The model achieves the lowest validation logloss to date. I bring in a function to calculate the amex_metric for my model (will be added to my script ASAP).

In [50]:
def model_evaluator(model, data, y_true):
    
    y_hat = model.predict(data)
    
    y_true_final = pd.DataFrame(y_true)
    y_hat_final = pd.DataFrame(y_hat, columns=['prediction'])
    
    return myfunctions.amex_metric(y_true_final, y_hat_final)

In [53]:
train_metric = model_evaluator(model, train_matrix, train_complete.target)
valid_metric = model_evaluator(model, valid_matrix, valid_complete.target)

In [54]:
train_metric, valid_metric

(0.8763042974477815, 0.7708809200189399)

The model is overfit to my training data.
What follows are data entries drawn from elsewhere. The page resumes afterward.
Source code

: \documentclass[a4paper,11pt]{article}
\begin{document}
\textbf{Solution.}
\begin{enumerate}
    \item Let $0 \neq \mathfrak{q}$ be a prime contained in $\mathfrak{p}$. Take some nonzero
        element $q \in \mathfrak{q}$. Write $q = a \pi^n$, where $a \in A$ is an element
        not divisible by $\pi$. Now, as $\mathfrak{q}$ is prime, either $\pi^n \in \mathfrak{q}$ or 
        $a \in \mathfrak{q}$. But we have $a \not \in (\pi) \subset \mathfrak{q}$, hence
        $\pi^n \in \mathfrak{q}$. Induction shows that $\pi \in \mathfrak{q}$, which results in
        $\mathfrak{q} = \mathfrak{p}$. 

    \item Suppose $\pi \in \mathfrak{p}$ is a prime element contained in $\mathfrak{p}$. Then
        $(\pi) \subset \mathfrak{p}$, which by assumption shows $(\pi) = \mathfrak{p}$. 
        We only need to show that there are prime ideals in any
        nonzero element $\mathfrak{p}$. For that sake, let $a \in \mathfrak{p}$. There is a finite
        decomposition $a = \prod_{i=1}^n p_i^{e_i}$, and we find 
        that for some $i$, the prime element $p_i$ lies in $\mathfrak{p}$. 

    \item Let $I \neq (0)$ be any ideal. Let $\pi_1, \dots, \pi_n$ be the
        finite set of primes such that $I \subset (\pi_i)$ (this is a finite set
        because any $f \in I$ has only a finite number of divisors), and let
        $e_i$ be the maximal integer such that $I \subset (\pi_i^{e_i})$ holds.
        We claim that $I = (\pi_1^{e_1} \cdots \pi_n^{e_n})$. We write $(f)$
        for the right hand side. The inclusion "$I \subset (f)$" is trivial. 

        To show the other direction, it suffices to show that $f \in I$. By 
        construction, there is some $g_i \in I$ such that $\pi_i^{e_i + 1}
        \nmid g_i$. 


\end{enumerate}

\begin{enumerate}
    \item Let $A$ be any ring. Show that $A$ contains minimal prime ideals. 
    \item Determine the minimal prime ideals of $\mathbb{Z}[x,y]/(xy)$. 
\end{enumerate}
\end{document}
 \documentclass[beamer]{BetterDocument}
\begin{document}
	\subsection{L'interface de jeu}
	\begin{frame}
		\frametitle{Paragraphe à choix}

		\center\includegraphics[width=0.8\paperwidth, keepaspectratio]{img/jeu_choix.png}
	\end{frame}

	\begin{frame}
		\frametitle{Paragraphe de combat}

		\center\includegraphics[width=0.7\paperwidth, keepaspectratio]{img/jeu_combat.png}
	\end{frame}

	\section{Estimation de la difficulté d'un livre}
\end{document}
It still performs well, considering the train dataset is roughly 1/10th the size of the validation dataset. I think I could greatly improve my results moving forward by training over the train + validation datasets combined and using the holdout set on Kaggle as the validation set. There are also opportunities here for hyperparameter tuning to improve the performance of my model.

Key hyperparameters that are adjusted to reduce overfitting:  
colsample_bytree  
subsample   
max_depth  
gamma  
eta  
min_child_weight  
scale_pos_weight